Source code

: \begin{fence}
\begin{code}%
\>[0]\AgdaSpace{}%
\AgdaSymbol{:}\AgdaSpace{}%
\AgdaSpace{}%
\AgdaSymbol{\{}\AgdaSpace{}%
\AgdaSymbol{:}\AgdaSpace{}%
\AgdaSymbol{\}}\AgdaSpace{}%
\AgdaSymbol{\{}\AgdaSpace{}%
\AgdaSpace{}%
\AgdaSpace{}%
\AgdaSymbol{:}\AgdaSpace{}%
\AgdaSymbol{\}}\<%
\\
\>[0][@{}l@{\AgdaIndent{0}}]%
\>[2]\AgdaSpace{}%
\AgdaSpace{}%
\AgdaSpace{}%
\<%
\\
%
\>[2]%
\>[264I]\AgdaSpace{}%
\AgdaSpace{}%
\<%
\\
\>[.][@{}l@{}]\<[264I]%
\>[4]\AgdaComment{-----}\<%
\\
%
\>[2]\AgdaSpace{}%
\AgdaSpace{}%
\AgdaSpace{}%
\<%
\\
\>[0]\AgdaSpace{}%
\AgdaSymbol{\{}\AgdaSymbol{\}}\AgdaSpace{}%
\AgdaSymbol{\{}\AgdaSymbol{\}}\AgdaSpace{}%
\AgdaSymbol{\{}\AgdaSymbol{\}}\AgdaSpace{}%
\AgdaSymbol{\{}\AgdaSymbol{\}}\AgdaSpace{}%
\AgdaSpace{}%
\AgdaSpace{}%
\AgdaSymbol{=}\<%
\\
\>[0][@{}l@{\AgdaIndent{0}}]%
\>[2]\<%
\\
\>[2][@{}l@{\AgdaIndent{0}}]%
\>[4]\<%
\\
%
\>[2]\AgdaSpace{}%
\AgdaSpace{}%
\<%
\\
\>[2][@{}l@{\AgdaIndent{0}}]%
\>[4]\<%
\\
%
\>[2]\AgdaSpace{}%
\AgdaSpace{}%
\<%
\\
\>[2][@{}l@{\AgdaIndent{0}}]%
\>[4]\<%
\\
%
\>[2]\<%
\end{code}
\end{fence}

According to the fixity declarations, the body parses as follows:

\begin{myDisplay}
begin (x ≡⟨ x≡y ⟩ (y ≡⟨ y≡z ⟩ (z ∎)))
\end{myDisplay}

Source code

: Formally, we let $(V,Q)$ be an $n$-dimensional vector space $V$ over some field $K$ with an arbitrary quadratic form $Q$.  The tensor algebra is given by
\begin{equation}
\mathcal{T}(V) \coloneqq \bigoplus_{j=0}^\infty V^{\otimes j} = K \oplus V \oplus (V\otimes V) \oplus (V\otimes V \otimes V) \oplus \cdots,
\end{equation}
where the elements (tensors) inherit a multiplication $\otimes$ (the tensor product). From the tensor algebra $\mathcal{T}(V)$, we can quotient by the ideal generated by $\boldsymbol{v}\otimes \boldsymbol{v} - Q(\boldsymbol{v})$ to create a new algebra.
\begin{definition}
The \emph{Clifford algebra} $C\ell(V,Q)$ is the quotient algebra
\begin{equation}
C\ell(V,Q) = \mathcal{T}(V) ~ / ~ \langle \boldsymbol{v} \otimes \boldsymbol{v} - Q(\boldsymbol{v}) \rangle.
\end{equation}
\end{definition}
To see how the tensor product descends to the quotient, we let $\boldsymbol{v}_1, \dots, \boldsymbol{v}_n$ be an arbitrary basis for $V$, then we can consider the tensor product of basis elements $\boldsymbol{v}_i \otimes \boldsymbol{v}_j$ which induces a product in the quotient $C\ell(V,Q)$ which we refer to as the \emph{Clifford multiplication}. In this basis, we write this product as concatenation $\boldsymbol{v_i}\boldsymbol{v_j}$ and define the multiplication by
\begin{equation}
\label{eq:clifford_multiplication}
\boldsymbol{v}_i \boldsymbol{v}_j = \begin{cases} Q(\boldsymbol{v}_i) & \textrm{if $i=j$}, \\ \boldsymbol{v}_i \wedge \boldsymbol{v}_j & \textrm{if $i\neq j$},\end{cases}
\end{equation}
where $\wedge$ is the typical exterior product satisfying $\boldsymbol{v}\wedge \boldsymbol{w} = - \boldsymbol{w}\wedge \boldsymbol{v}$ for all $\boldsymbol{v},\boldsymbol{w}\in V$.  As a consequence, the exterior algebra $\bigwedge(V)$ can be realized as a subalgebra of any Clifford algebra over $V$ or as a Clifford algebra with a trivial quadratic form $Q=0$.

Action item -> Go through the records. Copy each line where "emph" appears.

Written reply ->
The \emph{Clifford algebra} $C\ell(V,Q)$ is the quotient algebra
To see how the tensor product descends to the quotient, we let $\boldsymbol{v}_1, \dots, \boldsymbol{v}_n$ be an arbitrary basis for $V$, then we can consider the tensor product of basis elements $\boldsymbol{v}_i \otimes \boldsymbol{v}_j$ which induces a product in the quotient $C\ell(V,Q)$ which we refer to as the \emph{Clifford multiplication}. In this basis, we write this product as concatenation $\boldsymbol{v_i}\boldsymbol{v_j}$ and define the multiplication by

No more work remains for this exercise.